↓↓↓
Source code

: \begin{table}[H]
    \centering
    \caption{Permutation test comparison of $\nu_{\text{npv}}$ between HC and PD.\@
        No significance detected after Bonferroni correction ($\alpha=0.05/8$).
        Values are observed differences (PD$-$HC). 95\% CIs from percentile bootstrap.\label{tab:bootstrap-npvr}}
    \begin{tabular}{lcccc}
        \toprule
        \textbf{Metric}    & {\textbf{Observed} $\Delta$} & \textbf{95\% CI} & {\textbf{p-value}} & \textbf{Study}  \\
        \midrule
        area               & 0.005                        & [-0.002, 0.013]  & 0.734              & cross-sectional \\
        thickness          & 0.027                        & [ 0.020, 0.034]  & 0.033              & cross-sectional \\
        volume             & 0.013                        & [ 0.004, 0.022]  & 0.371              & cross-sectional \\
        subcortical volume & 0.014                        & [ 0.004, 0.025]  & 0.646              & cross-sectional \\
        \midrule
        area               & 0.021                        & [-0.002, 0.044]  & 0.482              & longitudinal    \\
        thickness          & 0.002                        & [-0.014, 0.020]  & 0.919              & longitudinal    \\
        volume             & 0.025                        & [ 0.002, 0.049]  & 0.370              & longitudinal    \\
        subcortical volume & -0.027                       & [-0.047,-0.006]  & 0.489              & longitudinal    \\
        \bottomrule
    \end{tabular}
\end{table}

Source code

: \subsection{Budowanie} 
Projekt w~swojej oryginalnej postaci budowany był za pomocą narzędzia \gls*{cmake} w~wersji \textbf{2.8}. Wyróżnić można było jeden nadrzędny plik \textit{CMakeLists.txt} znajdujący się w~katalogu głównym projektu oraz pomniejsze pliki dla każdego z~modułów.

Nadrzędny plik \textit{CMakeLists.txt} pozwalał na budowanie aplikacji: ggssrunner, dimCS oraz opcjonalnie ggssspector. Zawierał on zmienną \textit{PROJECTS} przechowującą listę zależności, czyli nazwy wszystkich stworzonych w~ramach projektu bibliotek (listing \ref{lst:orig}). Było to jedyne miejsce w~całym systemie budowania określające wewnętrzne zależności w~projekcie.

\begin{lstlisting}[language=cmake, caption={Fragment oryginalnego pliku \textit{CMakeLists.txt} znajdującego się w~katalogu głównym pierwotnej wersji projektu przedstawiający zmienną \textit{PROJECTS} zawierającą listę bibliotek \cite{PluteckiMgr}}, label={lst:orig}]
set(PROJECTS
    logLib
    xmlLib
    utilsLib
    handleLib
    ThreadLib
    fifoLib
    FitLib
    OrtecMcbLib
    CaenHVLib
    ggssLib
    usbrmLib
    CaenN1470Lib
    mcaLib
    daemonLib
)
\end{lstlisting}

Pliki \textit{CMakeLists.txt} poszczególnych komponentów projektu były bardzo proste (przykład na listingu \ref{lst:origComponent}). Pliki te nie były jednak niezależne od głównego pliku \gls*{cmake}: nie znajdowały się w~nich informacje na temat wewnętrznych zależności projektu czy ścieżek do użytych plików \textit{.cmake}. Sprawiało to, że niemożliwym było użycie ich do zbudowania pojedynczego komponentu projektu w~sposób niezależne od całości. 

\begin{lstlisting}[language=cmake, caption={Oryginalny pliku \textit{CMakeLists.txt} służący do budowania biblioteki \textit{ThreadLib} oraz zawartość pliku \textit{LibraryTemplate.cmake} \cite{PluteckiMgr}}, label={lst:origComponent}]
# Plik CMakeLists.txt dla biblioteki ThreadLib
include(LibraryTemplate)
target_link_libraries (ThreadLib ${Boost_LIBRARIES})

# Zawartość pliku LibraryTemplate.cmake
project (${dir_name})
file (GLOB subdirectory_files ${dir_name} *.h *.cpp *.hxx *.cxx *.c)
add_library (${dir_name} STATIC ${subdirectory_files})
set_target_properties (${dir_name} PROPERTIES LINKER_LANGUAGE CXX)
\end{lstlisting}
↑↑↑
• _TASK DETAILS_
Copy each line of the listing that carries the string "thickness".

• _RESPONSE TO THIS TASK_
        thickness          & 0.027                        & [ 0.020, 0.034]  & 0.033              & cross-sectional \\
        thickness          & 0.002                        & [-0.014, 0.020]  & 0.919              & longitudinal    \\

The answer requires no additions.